When the name “Michael Jordan” is said, most will think of success and not failure. And when his failures are brought up, most will brush them aside and refocus on his accomplishments. However, when someone else who has not enjoyed as many successes has a temporary setback, our human nature seems to be more critical of that setback simply because she or he is not as successful. Indeed, many of us are likely guilty of judging one another too harshly and assuming a less than ideal motive.
For example, I take my car to have the muffler and exhaust system repaired. A year later, the entire exhaust pipe falls off. Of course the technician “screwed something up” or “cut a corner” and that it why the repair did not last. It had nothing to do with the fact that my car is 16 years old and held together mainly by duct tape and bailing wire.
We all want perfection in the services and products that we receive and consume. When something falls short, we are typically critical of the individual or company that provided the service or product. And yet, how often do we require the same level of perfection from ourselves? And how do we strive for a standard of perfection while living with the imperfection within and around each and every one of us?

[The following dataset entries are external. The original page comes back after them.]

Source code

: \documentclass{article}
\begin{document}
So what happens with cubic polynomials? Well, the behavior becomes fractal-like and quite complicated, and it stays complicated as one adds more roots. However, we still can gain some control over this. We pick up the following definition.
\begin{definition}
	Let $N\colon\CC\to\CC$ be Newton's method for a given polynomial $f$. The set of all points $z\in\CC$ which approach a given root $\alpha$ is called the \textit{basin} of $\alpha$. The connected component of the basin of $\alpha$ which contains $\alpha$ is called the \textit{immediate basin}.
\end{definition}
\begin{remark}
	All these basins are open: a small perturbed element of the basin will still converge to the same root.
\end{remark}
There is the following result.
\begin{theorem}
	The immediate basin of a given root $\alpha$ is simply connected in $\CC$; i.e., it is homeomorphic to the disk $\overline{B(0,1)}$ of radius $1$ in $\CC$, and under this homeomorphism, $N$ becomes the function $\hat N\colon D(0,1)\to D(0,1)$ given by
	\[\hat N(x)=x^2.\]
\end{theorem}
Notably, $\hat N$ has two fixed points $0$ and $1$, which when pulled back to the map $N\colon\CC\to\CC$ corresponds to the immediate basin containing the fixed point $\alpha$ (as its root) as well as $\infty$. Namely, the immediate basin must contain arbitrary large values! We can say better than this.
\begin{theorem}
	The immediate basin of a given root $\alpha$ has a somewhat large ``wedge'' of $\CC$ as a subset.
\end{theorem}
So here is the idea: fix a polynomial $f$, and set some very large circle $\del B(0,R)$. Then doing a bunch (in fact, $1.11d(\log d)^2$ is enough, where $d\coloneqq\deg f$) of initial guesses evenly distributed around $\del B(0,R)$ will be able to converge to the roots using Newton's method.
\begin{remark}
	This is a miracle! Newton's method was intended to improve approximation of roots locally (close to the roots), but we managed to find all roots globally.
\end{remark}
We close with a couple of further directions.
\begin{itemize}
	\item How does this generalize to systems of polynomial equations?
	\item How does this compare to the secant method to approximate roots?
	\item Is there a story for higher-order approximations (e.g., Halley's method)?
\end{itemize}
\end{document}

One of the principles that I am trying to instill in each of my children is that it matters more where they are headed than where they have been. While our experiences are important, they do not determine our course. Early in my career a mentor taught me that two employees, each with 20 years of experience, could be vastly different. “One,” he said, “may have had twenty years of experience while the other has experienced the same year 20 times.”
The difference is growth. We become better – our skills increase. And as our skills increase we are better able to chart a course of becoming better. You may want to be a better parent. You may want to be in better health. You may want to contribute more to your community. Whatever your direction, you will fail. You can learn. And then you can become better – more adept at identifying needs in others, more capable of providing labor to those who would benefit from it, more able to find peace in whom you are while striving to become who you want you want to be.
Let us assume the best of others and of ourselves as we work toward becoming what C.S. Lewis called “everlasting splendors”.